Here’s an 1850 painting of Milford Sound / Piopiotahi depicting a large, seagoing Māori waka (canoe) in the foreground and the survey vessel HMS Acheron in the background, dwarfed by the sound’s mile-high walls. The steam-powered Acheron was able to explore the fiords in safety. Earlier sailing ships often had to anchor offshore and send in boats, for fear of getting becalmed in the lee of some giant cliff.
The purpose of the Acheron’s visit was to update the maps made by Captain James Cook, the first European explorer to map the whole of New Zealand, some eighty years before. The Acheron’s captain, John Lort Stokes, established the practice of naming each of Fiordland’s major fiords a ‘sound’, replacing a grab-bag of earlier terms such as ‘bay’ and ‘harbour’ which didn’t convey their true character.
And so that’s the area that Chris visited with my father, Brian Walker, in January 2018. There are several classic excursions that tourists can go on to see Fiordland. The one they took was the Manapouri-to-Doubtful Sound one, sticking with the more common name for the latter.
They checked in at a motor camp in Manapouri, and took a day’s sightseeing, first, at nearby Lake Te Anau. Like all the lakes on the east side of Fiordland, Lake Te Anau is vast, cold, deep, and pure.

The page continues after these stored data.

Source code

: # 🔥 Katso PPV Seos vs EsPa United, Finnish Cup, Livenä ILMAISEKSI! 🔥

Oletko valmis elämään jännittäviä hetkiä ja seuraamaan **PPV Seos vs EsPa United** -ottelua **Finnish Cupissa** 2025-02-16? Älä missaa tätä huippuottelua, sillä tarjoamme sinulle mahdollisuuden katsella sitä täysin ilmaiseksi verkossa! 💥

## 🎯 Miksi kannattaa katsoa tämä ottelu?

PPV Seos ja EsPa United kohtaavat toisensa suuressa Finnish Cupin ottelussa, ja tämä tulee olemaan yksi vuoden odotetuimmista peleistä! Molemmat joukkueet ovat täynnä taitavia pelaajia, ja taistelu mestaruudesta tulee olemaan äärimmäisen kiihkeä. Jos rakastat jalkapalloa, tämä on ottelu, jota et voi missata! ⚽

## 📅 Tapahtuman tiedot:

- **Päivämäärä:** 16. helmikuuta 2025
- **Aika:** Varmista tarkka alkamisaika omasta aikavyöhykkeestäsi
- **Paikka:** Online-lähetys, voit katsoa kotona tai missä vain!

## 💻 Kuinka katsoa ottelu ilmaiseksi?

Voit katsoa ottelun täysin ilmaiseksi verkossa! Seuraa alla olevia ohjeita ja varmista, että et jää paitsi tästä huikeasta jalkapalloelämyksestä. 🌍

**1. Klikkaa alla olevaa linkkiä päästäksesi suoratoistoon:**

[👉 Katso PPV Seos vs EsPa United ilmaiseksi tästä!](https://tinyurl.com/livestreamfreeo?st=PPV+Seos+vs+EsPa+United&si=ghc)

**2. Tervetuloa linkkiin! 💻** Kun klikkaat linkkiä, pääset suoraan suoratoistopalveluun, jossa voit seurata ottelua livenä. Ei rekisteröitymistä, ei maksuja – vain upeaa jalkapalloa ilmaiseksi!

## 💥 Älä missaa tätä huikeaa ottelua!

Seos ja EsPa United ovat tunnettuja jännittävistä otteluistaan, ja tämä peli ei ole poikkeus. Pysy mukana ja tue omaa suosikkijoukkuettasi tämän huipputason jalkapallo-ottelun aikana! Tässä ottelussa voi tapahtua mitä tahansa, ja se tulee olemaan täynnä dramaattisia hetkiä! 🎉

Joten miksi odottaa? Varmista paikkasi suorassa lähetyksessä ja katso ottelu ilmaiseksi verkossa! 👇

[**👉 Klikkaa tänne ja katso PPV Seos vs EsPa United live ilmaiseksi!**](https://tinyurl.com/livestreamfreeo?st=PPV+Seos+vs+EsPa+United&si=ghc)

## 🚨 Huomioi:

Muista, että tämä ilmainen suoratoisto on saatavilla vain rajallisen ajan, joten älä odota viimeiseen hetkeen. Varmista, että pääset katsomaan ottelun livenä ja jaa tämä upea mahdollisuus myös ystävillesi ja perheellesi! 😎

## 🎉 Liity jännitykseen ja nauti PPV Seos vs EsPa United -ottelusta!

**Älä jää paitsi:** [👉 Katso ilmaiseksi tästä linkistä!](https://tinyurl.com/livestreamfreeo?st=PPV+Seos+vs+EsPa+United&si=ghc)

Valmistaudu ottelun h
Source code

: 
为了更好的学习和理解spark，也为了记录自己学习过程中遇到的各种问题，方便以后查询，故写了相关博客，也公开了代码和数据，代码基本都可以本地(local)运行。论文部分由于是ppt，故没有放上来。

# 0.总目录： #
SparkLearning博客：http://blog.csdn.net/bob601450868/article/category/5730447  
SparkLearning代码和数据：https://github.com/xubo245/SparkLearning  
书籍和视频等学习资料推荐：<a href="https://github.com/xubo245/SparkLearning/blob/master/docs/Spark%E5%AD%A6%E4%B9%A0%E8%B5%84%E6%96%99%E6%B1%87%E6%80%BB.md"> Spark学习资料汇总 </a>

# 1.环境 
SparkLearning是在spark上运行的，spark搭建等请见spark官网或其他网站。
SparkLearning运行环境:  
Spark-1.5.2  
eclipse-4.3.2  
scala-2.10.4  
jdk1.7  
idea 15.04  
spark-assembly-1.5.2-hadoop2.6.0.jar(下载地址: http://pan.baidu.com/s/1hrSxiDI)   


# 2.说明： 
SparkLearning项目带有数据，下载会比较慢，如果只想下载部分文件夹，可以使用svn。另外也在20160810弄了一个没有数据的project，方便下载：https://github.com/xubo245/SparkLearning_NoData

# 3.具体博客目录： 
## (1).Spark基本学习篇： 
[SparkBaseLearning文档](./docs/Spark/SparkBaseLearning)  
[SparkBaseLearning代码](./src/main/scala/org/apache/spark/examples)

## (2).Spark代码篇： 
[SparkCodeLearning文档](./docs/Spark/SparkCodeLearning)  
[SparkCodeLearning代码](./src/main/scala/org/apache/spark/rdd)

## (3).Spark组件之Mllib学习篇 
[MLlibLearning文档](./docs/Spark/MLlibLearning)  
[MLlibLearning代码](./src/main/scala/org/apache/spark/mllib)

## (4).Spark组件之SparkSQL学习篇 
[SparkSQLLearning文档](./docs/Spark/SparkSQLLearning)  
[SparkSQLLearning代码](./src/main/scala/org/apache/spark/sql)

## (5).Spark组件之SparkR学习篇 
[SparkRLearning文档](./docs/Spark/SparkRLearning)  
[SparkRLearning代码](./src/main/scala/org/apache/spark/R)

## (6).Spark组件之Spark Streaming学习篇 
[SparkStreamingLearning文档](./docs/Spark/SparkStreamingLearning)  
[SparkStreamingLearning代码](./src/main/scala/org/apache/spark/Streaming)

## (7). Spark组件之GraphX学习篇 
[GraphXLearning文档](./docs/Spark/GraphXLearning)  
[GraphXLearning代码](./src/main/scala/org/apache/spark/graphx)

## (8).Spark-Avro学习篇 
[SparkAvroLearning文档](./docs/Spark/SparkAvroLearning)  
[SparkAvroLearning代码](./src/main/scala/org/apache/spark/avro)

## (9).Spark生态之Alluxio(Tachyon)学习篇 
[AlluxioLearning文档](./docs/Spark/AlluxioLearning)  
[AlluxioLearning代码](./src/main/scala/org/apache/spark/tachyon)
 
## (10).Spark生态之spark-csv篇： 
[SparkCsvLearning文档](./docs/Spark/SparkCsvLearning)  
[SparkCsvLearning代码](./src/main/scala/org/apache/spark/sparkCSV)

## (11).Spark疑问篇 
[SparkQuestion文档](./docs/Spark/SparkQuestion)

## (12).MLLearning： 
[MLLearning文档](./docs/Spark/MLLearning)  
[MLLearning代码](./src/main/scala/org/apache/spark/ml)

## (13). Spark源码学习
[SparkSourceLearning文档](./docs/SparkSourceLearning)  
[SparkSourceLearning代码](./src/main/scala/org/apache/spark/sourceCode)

Along with Māori placenames like Manapouri, Te Anau and Ata Whenua, the region has an overlay of British and European names that reflect successive waves of explorers. The boiled-beef Britishness of Resolution and Breaksea Islands is matched by names bestowed in higher places by German geographers and Austrian alpinists such as the Haast Pass and the Humboldt mountains, not to mention the Franz Josef Glacier some distance to the north.
Doubtful Sound was initally named Doubtful Harbour by Captain Cook. On his first voyage Cook was prevented from exploring Fiordland too closely by the region’s usual bad weather, and seems to have missed the fact that the coast contained many fiords. On his first voyage Cook also called Dusky Sound, which he would map more fully on his second voyage, ‘Dusky Bay’, and missed Milford Sound altogether.
The honours of mapping Doubtful Sound fell to a Spanish expedition under an Italian captain, Alessandro Malaspina, which explored Fiordland in February 1793. Past Bauza Island — named after one of Malaspina’s officers, Don Felipe Bauza — Doubtful Sound opens up to reveal the highly navigable Malaspina Reach. Other place names like Point Febrero remind us of Malaspina’s visit.
On the day of the Doubtful Sound trip, Chris and my dad crossed Lake Manapouri, from the Manapouri township’s intriguingly-named Pearl Harbour (with a u) to the West Arm. These photos of the boat ride across Lake Manapouri were taken on the way back, as the weather wasn’t so fine on the initial crossing.
When Brian and Chris got to the West Arm, they got on a bus to cross the Wilmot Pass, which is very scenic in fine weather but cloudy that day. Underneath the Wilmot Pass and West Arm there is a massive hydroelectric power station built in the 1960s, hidden entirely underground in an artificial cavern in the rock. It discharges its spent water into Deep Cove.
Originally, the plan was to raise Lake Manapouri by up to 30 metres, which would have inundated a large area of more or less flat terrain of great ecological sensitivity that lay just above the natural level of Lake Manapouri. It would have merged Lake Manapouri and Lake Te Anau into a single super-lake; a prospect that rather understandably alarmed many people.
Overall, the scheme had a lot in common with Tasmanian government plans to enlarge Lake Pedder for hydro-power in the same era. In Tasmania, Lake Pedder was destructively enlarged in the end. But in the case of Lake Manapouri, a compromise was reached, in 1973, between the New Zealand Government and its engineers on the one hand, and environmentalists united behind a banner reading ‘Save Manapouri’ on the other, whereby the lake would only be raised by a couple of metres. Here’s a photo of Brian, back at the Manapouri township, climbing up from the lake toward a plaque showing the originally-planned level.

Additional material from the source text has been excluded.